Problem >>
Print them exactly: the lines from the beginning of the entries below through the line that contains "This requirement is", and only those, with the pictures left out.

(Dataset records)
"""

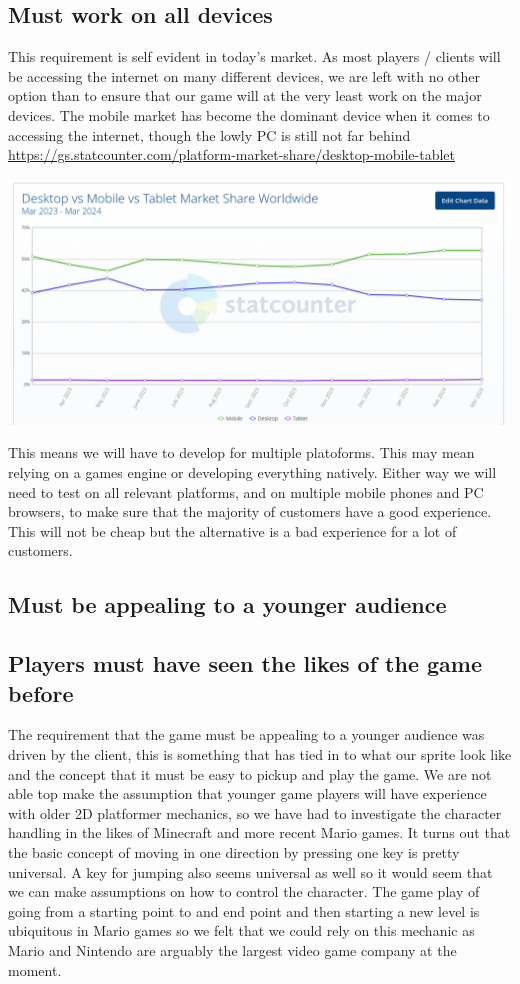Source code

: \documentclass{article}
\begin{document}
\subsection{ Must work on all devices }
This requirement is self evident in today's market. As most players / clients will be accessing the internet on many different devices, we are left with no other option than to ensure that our game will at the very least work on the major devices.
The mobile market has become the dominant device when it comes to accessing the internet, though the lowly PC is still not far behind \url{https://gs.statcounter.com/platform-market-share/desktop-mobile-tablet}

\includegraphics[scale=0.35]{MobileVsPC}

This means we will have to develop for multiple platoforms. This may mean relying on a games engine or developing everything natively. Either way we will need to test on all relevant platforms, and on multiple mobile phones and PC browsers, to make sure that the majority of customers have a good experience. This will not be cheap but the alternative is a bad experience for a lot of customers.

\subsection{ Must be appealing to a younger audience }
\subsection{ Players must have seen the likes of the game before }
The requirement that the game must be appealing to a younger audience was driven by the client, this is something that has tied in to what our sprite look like and the concept that it must be easy to pickup and play the game.
We are not able top make the assumption that younger game players will have experience with older 2D platformer mechanics, so we have had to investigate the character handling in the likes of Minecraft and more recent Mario games. It turns out that the basic concept of moving in one direction by pressing one key is pretty universal. A key for jumping also seems universal as well so it would seem that we can make assumptions on how to control the character.
The game play of going from a starting point to and end point and then starting a new level is ubiquitous in Mario games so we felt that we could rely on this mechanic as Mario and Nintendo are arguably the largest video game company at the moment.
\end{document}
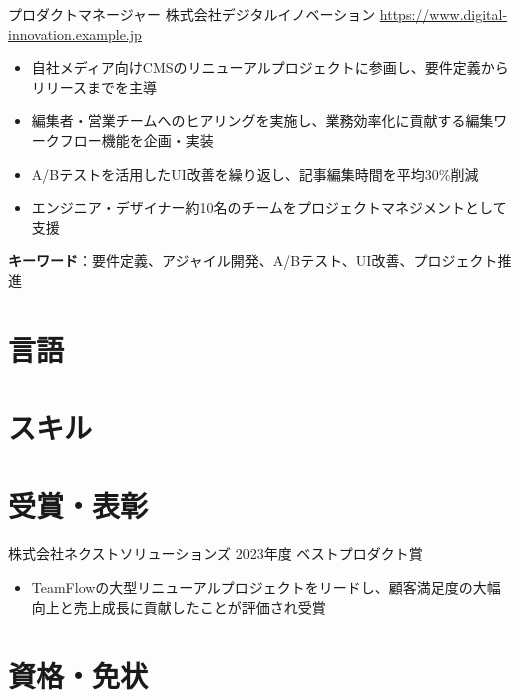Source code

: \documentclass[a4paper, serif, 10pt]{moderncv}
\begin{document}
        {プロダクトマネージャー}
        {株式会社デジタルイノベーション}
        {\url{https://www.digital-innovation.example.jp}}
        {}
        {\begin{itemize}
\item 自社メディア向けCMSのリニューアルプロジェクトに参画し、要件定義からリリースまでを主導
\item 編集者・営業チームへのヒアリングを実施し、業務効率化に貢献する編集ワークフロー機能を企画・実装
\item A/Bテストを活用したUI改善を繰り返し、記事編集時間を平均30\%削減
\item エンジニア・デザイナー約10名のチームをプロジェクトマネジメントとして支援
\end{itemize}
\textbf{キーワード}：要件定義、アジャイル開発、A/Bテスト、UI改善、プロジェクト推進}
\section{言語}

\section{スキル}

\section{受賞・表彰}

        {株式会社ネクストソリューションズ}
        {2023年度 ベストプロダクト賞}
        {}
        {}
        {\begin{itemize}
\item TeamFlowの大型リニューアルプロジェクトをリードし、顧客満足度の大幅向上と売上成長に貢献したことが評価され受賞
\end{itemize}}
\section{資格・免状}
\end{document}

"""

Exercise answer >>
Source code

: \documentclass{article}
\begin{document}
\subsection{ Must work on all devices }
This requirement is self evident in today's market. As most players / clients will be accessing the internet on many different devices, we are left with no other option than to ensure that our game will at the very least work on the major devices.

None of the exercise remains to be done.